Preparation of Functionalized Graphenes and Their Performance for Corrosion Resistance and Synthesis of Vanadium Nitridecarbon Nanofiber Mats and Their Application for Asymmetric Supercapacitor Electrodes

Carbon materials have been researched in a wide range of applications, including energy storage, corrosion protection, catalyst support, etc. Though many people have studied properties of carbon with/without modification, research in the synthesis of functionalized carbon and carbon composites therefrom will be important. This dissertation outlines the synthesis of functionalized graphene, development of graphene composites, and metal nitride-carbon nanofiber composites and their application for electrode for super-capacitor. Graphene is single layer carbon-based material known for its multifunctional properties (e.g. hydrophobicity, mechanical strength, etc.). This work studies application of graphene through functionalization of mechanically exfoliated graphene and functionalized graphene use for corrosion resistance. Functionalization of graphene is first discussed in the eco-friendly synthesis of aminated mechanically exfoliated graphene (MEG). Here we are able to directly functionalize MEG with amine groups using glycerol as the reaction medium and urea as the amine source.
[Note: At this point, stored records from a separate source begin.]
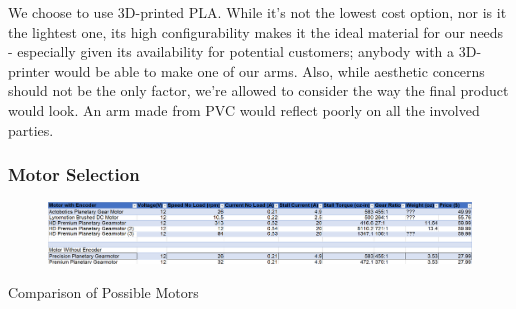 





We choose to use 3D-printed PLA. While it's not the lowest cost option, nor is it the lightest one, its high configurability makes it the ideal material for our needs - especially given its availability for potential customers; anybody with a 3D-printer would be able to make one of our arms. Also, while aesthetic concerns should not be the only factor, we're allowed to consider the way the final product would look. An arm made from PVC would reflect poorly on all the involved parties.


\subsubsection{Motor Selection}
\begin{table}[H]
	\begin{figure}[H]
		\includegraphics[width=\textwidth]{Pictures/motor_chart}
	\end{figure}
	\caption{Comparison of Possible Motors}
	\label{tbl:Motor_Chart}
\end{table}


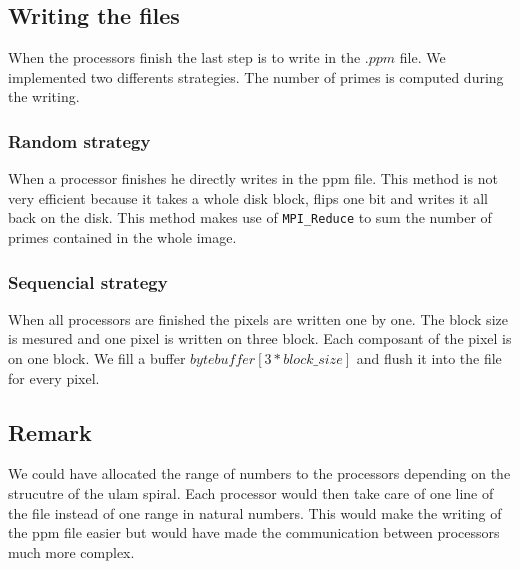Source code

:\subsection{Writing the files}
When the processors finish the last step is to write in the $.ppm$ file. We implemented two differents strategies. The number of primes is computed during the writing.

\subsubsection{Random strategy}
When a processor finishes he directly writes in the ppm file. This method is not very efficient because it takes a whole disk block, flips one bit and writes it all back on the disk. This method makes use of \verb+MPI_Reduce+ to sum the number of primes contained in the whole image.

\subsubsection{Sequencial strategy}
When all processors are finished the pixels are written one by one. The block size is mesured and one pixel is written on three block. Each composant of the pixel is on one block. We fill a buffer $byte buffer[3*block\_size]$ and flush it into the file for every pixel.

\subsection{Remark}
We could have allocated the range of numbers to the processors depending on the strucutre of the ulam spiral. Each processor would then take care of one line of the file instead of one range in natural numbers. This would make the writing of the ppm file easier but would have made the communication between processors much more complex.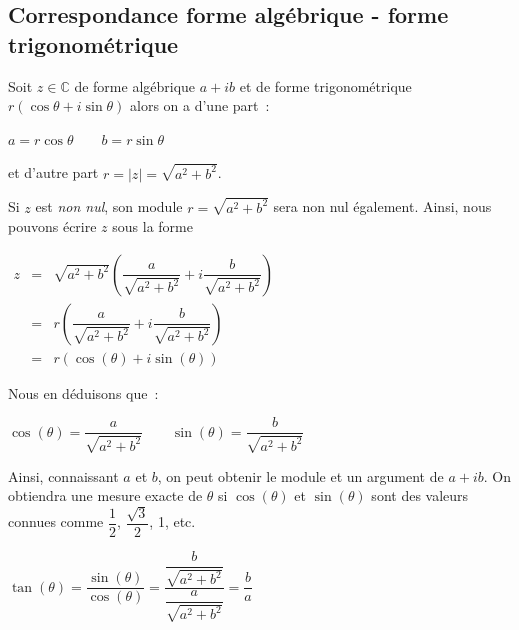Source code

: \documentclass[french]{book}
\newcommand{\bbc}{\mathbb {C}}
\newcommand{\I}{i}
\newcommand{\ofr}[2]{\dfrac{#1}{#2}}
\newcommand{\fr}[2]{\dfrac{#1}{#2}}
\newcommand{\pa}[1]{(#1)}
\newcommand{\cacheg}[1]{#1}
\begin{document}
\subsection{Correspondance forme algébrique - forme trigonométrique} 


Soit  $z\in\bbc$  de   forme  algébrique  $a+ib$  et   de  forme
trigonométrique $r\pa{\cos\theta+i\sin\theta}$ alors on a d'une part~: 


  \begin{prop}
$a=$\cacheg{$r\cos\theta$}$\qquad b=$\cacheg{$r\sin\theta$}    
    \end{prop}
  



et d'autre part $r=|z|=\sqrt{a^2+b^2}$.



Si $z$ est \textit{non nul},  son module $r=\sqrt{a^2+b^2}$ sera non nul
également. Ainsi, nous pouvons écrire $z$ sous la forme 

\begin{center}
$\begin{array}{ccc}
z&=&\sqrt{a^2+b^2}\pa{\fr{a}{\sqrt{a^2+b^2}}+\I\fr{b}{\sqrt{a^2+b^2}}}\\
&=& r\pa{\fr{a}{\sqrt{a^2+b^2}}+\I\fr{b}{\sqrt{a^2+b^2}}}\\
   &=& r\pa{\cos(\theta)+\I\sin(\theta)}
\end{array}$
\end{center}

Nous en déduisons que~:



  \begin{prop}
$\cos(\theta)=$\cacheg{$\fr{a}{\sqrt{a^2+b^2}}$}$\qquad
\sin(\theta)=$\cacheg{$\fr{b}{\sqrt{a^2+b^2}}$} 
    \end{prop}
  




Ainsi, connaissant $a$ et $b$, on  peut obtenir le module et un argument
de  $a+\I   b$.  On   obtiendra  une  mesure   exacte  de   $\theta$  si
$\cos(\theta)$  et   $\sin(\theta)$  sont  des   valeurs  connues  comme
$\ofr{1}{2}$, $\ofr{\sqrt{3}}{2}$, 1, etc. 




  \begin{prop}
$\tan(\theta)=\fr{\sin(\theta)}{\cos(\theta)}=\fr{\fr{b}{\sqrt{a^2+b^2}}}{\fr{a}{\sqrt{a^2+b^2}}}=$\cacheg{$\fr{b}{a}$} 
    \end{prop}
  
\end{document}
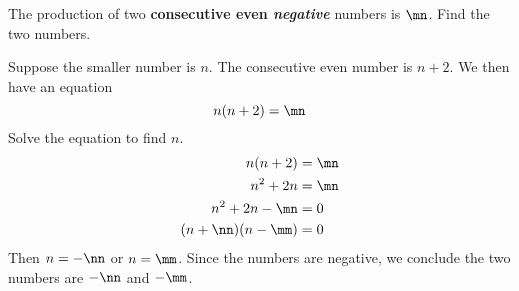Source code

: 







\pgfmathtruncatemacro{\mn}{\mm*\nn}




The production of two \textbf{consecutive even \textit{negative} } numbers is $\mn$. Find the two numbers.


\begin{solution}

Suppose the smaller number is $n$. The consecutive even number is $n+2$. We then have an equation
\[ n(n+2)=\mn \] 
Solve the equation to find $n$.
\[
\begin{split}
	n(n+2)&=\mn \\
	n^2+2n&=\mn\\
	n^2+2n-\mn&=0\\
	(n+\nn)(n-\mm)&=0\\
\end{split}
\]
Then $n=-\nn$ or $n=\mm$. Since the numbers are negative, we conclude the two numbers are $-\nn$ and $-\mm$.
\end{solution}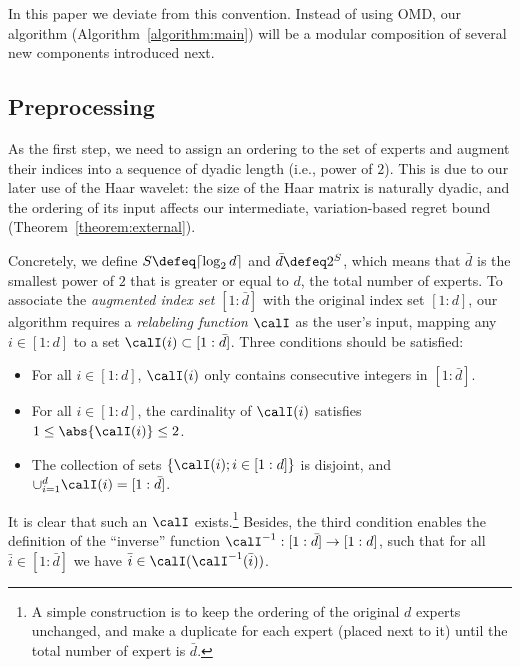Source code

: \documentclass[10pt]{article}
\begin{document}
In this paper we deviate from this convention. Instead of using OMD, our algorithm (Algorithm~\ref{algorithm:main}) will be a modular composition of several new components introduced next. 

\subsection{Preprocessing}\label{subsection:preprocessing}

As the first step, we need to assign an ordering to the set of experts and augment their indices into a sequence of dyadic length (i.e., power of $2$). This is due to our later use of the Haar wavelet: the size of the Haar matrix is naturally dyadic, and the ordering of its input affects our intermediate, variation-based regret bound (Theorem~\ref{theorem:external}). 

Concretely, we define $S\defeq\lceil\log_2 d\rceil$ and $\bar d\defeq 2^S$, which means that $\bar d$ is the smallest power of $2$ that is greater or equal to $d$, the total number of experts. To associate the \emph{augmented index set} $[1:\bar d]$ with the original index set $[1:d]$, our algorithm requires a \emph{relabeling function} $\calI$ as the user's input, mapping any $i\in[1:d]$ to a set $\calI(i)\subset[1:\bar d]$. Three conditions should be satisfied: 
\begin{itemize}
\item For all $i\in[1:d]$, $\calI(i)$ only contains consecutive integers in $[1:\bar d]$.
\item For all $i\in[1:d]$, the cardinality of $\calI(i)$ satisfies $1\leq \abs{\calI(i)}\leq 2$.
\item The collection of sets $\{\calI(i);i\in[1:d]\}$ is disjoint, and $\cup_{i=1}^d\calI(i)=[1:\bar d]$. 
\end{itemize}
It is clear that such an $\calI$ exists.\footnote{A simple construction is to keep the ordering of the original $d$ experts unchanged, and make a duplicate for each expert (placed next to it) until the total number of expert is $\bar d$.} Besides, the third condition enables the definition of the ``inverse'' function $\calI^{-1}:[1:\bar d]\rightarrow[1:d]$, such that for all $\bar i\in[1:\bar d]$ we have $\bar i\in\calI(\calI^{-1}(\bar i))$.
\end{document}

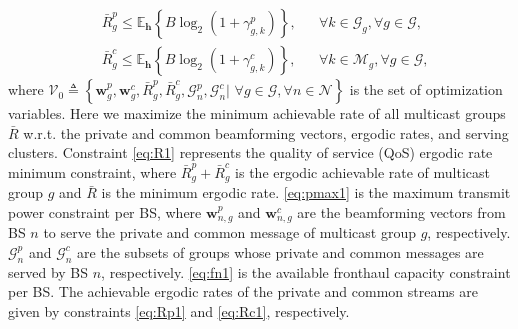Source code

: \documentclass[12pt,draftcls,onecolumn]{IEEEtran}
\DeclarePairedDelimiter\normV{\lVert}{\rVert}
\theoremstyle{remark}
\theoremstyle{definition}
\begin{document}
{\begin{subequations}
\begin{align}
		& \bar{R}_{g}^{p} \leq \mathbb{E}_{\mathbf{h}}\left\lbrace B\log_2(1+\gamma_{g,k}^p)\right\rbrace, &&\forall k \in \mathcal{G}_g, \forall g \in \mathcal{G}, \label{eq:Rp1} \\	
		& \bar{R}_{g}^{c} \leq \mathbb{E}_{\mathbf{h}}\left\lbrace B\log_2(1+\gamma_{g,k}^c)\right\rbrace, &&\forall k \in \mathcal{M}_g, \forall g \in \mathcal{G}, \label{eq:Rc1}
	\end{align}
\end{subequations}  
where $\mathcal{V}_0 \triangleq \left\lbrace \mathbf{w}_{g}^p, \mathbf{w}_{g}^c, \bar{R}_{g}^{p}, \bar{R}_{g}^{c}, \mathcal{G}_n^p, \mathcal{G}_n^c|\,\, \forall g \in \mathcal{G}, \forall n \in \mathcal{N}\right\rbrace$ is the set of optimization variables. Here we maximize the minimum achievable rate of all multicast groups $\bar{R}$ w.r.t. the private and common beamforming vectors, ergodic rates, and serving clusters. Constraint \eqref{eq:R1} represents the quality of service (QoS) ergodic rate minimum constraint, where $\bar{R}_g^p + \bar{R}_g^c$ is the ergodic achievable rate of multicast group $g$ and $\bar{R}$ is the minimum ergodic rate. \eqref{eq:pmax1} is the maximum transmit power constraint per BS, where $\mathbf{w}_{n,g}^p$ and $\mathbf{w}_{n,g}^c$ are the beamforming vectors from BS $n$ to serve the private and common message of multicast group $g$, respectively. $\mathcal{G}_n^p$ and $\mathcal{G}_n^c$ are the subsets of groups whose private and common messages are served by BS $n$, respectively. \eqref{eq:fn1} is the available fronthaul capacity constraint per BS. The achievable ergodic rates of the private and common streams are given by constraints \eqref{eq:Rp1} and \eqref{eq:Rc1}, respectively. \\
}
\end{document}
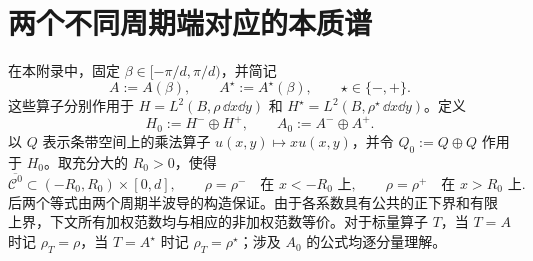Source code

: 
\section{两个不同周期端对应的本质谱}
\label{app:essential-spectrum}

在本附录中，固定
$\beta\in[-\pi/d,\pi/d)$，并简记
\[
  A:=A(\beta),\qquad A^\star:=A^\star(\beta),
  \qquad \star\in\{-,+\}.
\]
这些算子分别作用于
$H=L^2(B,\rho\,\dd x\dd y)$ 和
$H^\star=L^2(B,\rho^\star\,\dd x\dd y)$。定义
\begin{equation}
  H_0:=H^-\oplus H^+,
  \qquad A_0:=A^-\oplus A^+.
  \label{eq:appendix-free-operator}
\end{equation}
以 $Q$ 表示条带空间上的乘法算子 $u(x,y)\mapsto xu(x,y)$，并令
$Q_0:=Q\oplus Q$ 作用于 $H_0$。取充分大的 $R_0>0$，使得
\[
  \overline{\mathcal C^0}\subset(-R_0,R_0)\times[0,d],
  \qquad
  \rho=\rho^-\quad\text{在 }x<-R_0\text{ 上},
  \qquad
  \rho=\rho^+\quad\text{在 }x>R_0\text{ 上}.
\]
后两个等式由两个周期半波导的构造保证。由于各系数具有公共的正下界和有限
上界，下文所有加权范数均与相应的非加权范数等价。对于标量算子 $T$，当
$T=A$ 时记 $\rho_T=\rho$，当 $T=A^\star$ 时记
$\rho_T=\rho^\star$；涉及 $A_0$ 的公式均逐分量理解。

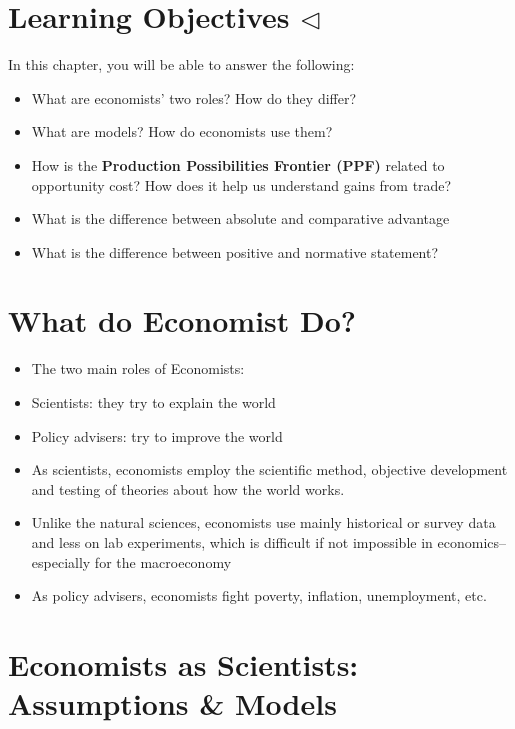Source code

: \documentclass[
]{book}
\begin{document}
\hypertarget{learning-objectives-triangleleft}{%
\section{\texorpdfstring{Learning Objectives \(\triangleleft\)}{Learning Objectives \textbackslash triangleleft}}\label{learning-objectives-triangleleft}}

In this chapter, you will be able to answer the following:

\begin{itemize}
\item
  What are economists' two roles? How do they differ?
\item
  What are models? How do economists use them?
\item
  How is the \textbf{Production Possibilities Frontier (PPF)} related to opportunity cost? How does it help us understand gains from trade?
\item
  What is the difference between absolute and comparative advantage
\item
  What is the difference between positive and normative statement?
\end{itemize}

\hypertarget{what-do-economist-do}{%
\section{What do Economist Do?}\label{what-do-economist-do}}

\begin{itemize}
\item
  The two main roles of Economists:
\item
  Scientists: they try to explain the world
\item
  Policy advisers: try to improve the world
\item
  As scientists, economists employ the scientific method, objective development and testing of theories about how the world works.
\item
  Unlike the natural sciences, economists use mainly historical or survey data and less on lab experiments, which is difficult if not impossible in economics-- especially for the macroeconomy
\item
  As policy advisers, economists fight poverty, inflation, unemployment, etc.
\end{itemize}

\hypertarget{economists-as-scientists-assumptions-models}{%
\section{Economists as Scientists: Assumptions \& Models}\label{economists-as-scientists-assumptions-models}}
\end{document}
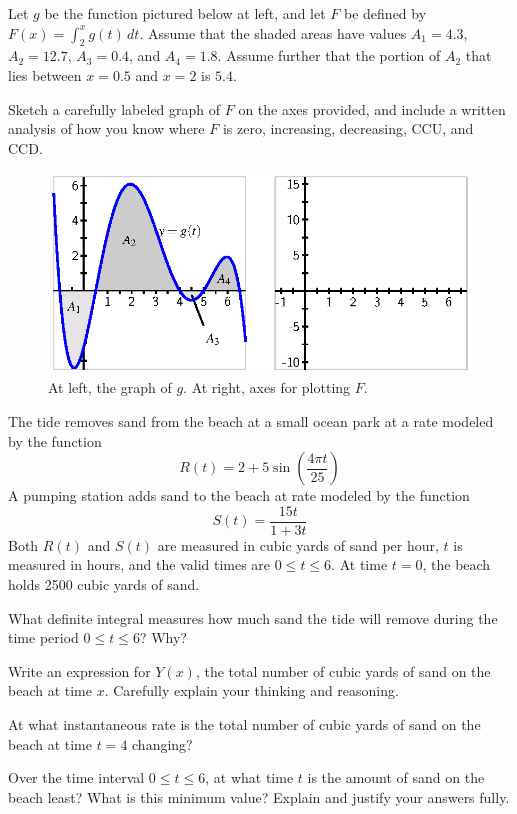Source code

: \begin{exercises} 
	\item Let $g$ be the function pictured below at left, and let $F$ be defined by $F(x) = \int_{2}^x g(t) \, dt.$ Assume that the shaded areas have values $A_1 = 4.3$, $A_2 = 12.7$, $A_3 = 0.4$, and $A_4 = 1.8$.  Assume further that the portion of $A_2$ that lies between $x = 0.5$ and $x = 2$ is $5.4$.  
  
  Sketch a carefully labeled graph of $F$ on the axes provided, and include a written analysis of how you know where $F$ is zero, increasing, decreasing, CCU, and CCD. 
  
  \begin{figure}[h]
  \begin{center}
\includegraphics{figures/5_2_Ez1.eps}
\end{center}
\caption{At left, the graph of $g$.  At right, axes for plotting $F$.} \label{F:5.2.Ez1}
  \end{figure}
	
	\item The tide removes sand from the beach at a small ocean park at a rate modeled by the function $$R(t) = 2 + 5\sin \left( \frac{4\pi t}{25} \right)$$
A pumping station adds sand to the beach at rate modeled by the function
$$S(t) = \frac{15t}{1+3t}$$
Both $R(t)$ and $S(t)$ are measured in cubic yards of sand per hour, $t$ is measured in hours, and the valid times are $0 \le t \le 6$.  At time $t = 0$, the beach holds 2500 cubic yards of sand.

	\ba
		\item What definite integral measures how much sand the tide will remove during the time period $0 \le t \le 6$?  Why? 
		\item Write an expression for $Y(x)$, the total number of cubic yards of sand on the beach at time $x$.  Carefully explain your thinking and reasoning.
		\item At what instantaneous rate is the total number of cubic yards of sand on the beach at time $t = 4$ changing?  
		\item Over the time interval $0 \le t \le 6$, at what time $t$ is the amount of sand on the beach least?  What is this minimum value?  Explain and justify your answers fully.
	\ea
	

\end{exercises}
The aminated MEG (AG) also showed enhanced dispersion stability in organic solvents and aquous-solvent mixtures for >60 days. In the second area, we discussed how functionalized graphenes affected surface properties and corrosion resistance when composited with a polymer coating. Graphene, aminated graphene (AG), and fluorinated graphene (FG) were studied for corrosion resistance. Both AG and FG exhibited enhanced corrosion resistance when composited with a 2K urethane coating. Composite coating with FG showed a 94% increase in corrosion resistance versus graphene at a concentration of 4% by weight of solids. These materials also enhanced the surface properties of the coating. Electrochemical analysis of composite coatings showed that through inclusion of functionalized graphenes (AG or FG), barrier and adhesion properties were strengthened. Both FG and AG composite coatings showed an increase in contact angle versus graphene, with FG resulting in a hydrophobic surface (>90o ) at 4wt%. This project shows a step towards the potential removal of sacrificial zinc as a barrier for corrosion resistance of steel substrate. The increase in energy consumption over the last decade has led to research in the development of alternative energy storage devices which can meet the demand. Supercapacitors have garnered increased attention in this field due to their ability to provide high power and high energy. Electrodes within these devices can consist of two different materials, carbon or pseudocapacitive material. While carbon-based supercapacitors, or EDLCs, can provide high power density, they suffer from low energy densities. This has led researchers to study composite, or hybrid electrodes which combine the high power EDLC material with a high energy pseudocapacitive material (e.g. metal oxide or metal nitride). In the third area, we

assembled and tested hybrid-asymmetric devices using activated vanadium nitride-carbon nanofiber (VN-CNF) electrodes. The VN was made using vanadium oxide (V2O5) nanoflowers by a new synthesis method. Composite electrodes were made by electrospinning of a poly(acrylonitrile-co-itaconic acid) (PANIA) solution with the vanadium oxide (V2O5) nanoflowers dispersed within it to produce freestanding mats. VN-CNF freestanding mats were used as anode material and CNF as the cathode when assembling the device. Ionic liquid electrolyte 1-butyl-1-methylpyrrolidinium bis(trifluoromethanesulfonyl)imide (Pyr14TFSI) with 0.5M lithium bis(trifluoromethanesulfonyl)imide (LiTFSI) was used, which widens the operating voltage window (>3.5V) compared with aqueous (e.g. KOH or Na2SO4) or organic electrolytes (e.g. TEA-BF4 in ACN). Chapter 1 introduces the material graphene, its properties, and methods of synthesis. In this section we also review methods of functionalization and application in the field of corrosion protection. Chapter 2 describes the eco-friendly method of functionalization of mechanically exfoliated graphene (MEG) with amine groups and the effect of these groups on dispersion stability in organic solvents and aqueous-solvent mixtures are studied. Chapter 3 studies the effect of graphene, aminated graphene (AG), and fluorinated graphene (FG) on surface properties and corrosion resistance when composited with a urethane coating. Contact angle measurements and electrochemical analysis were performed to determine which graphene and concentration provides best corrosion resistance.

Chapter 4 introduces supercapacitors and the concepts behind the different types. This section describes charge storage mechanisms of the pseudocapacitors and discusses different aspects of metal oxides and nitrides. Chapter 5 describes the preparation of vanadium nitride-carbon nanofiber (VN-CNF) composite electrodes and analysis of their electrochemical properties. Charge contributions and storage mechanisms for each sample was studied to understand the mechanism in which their charge is stored (e.g. intercalative or pseudocapacitive/capacitive).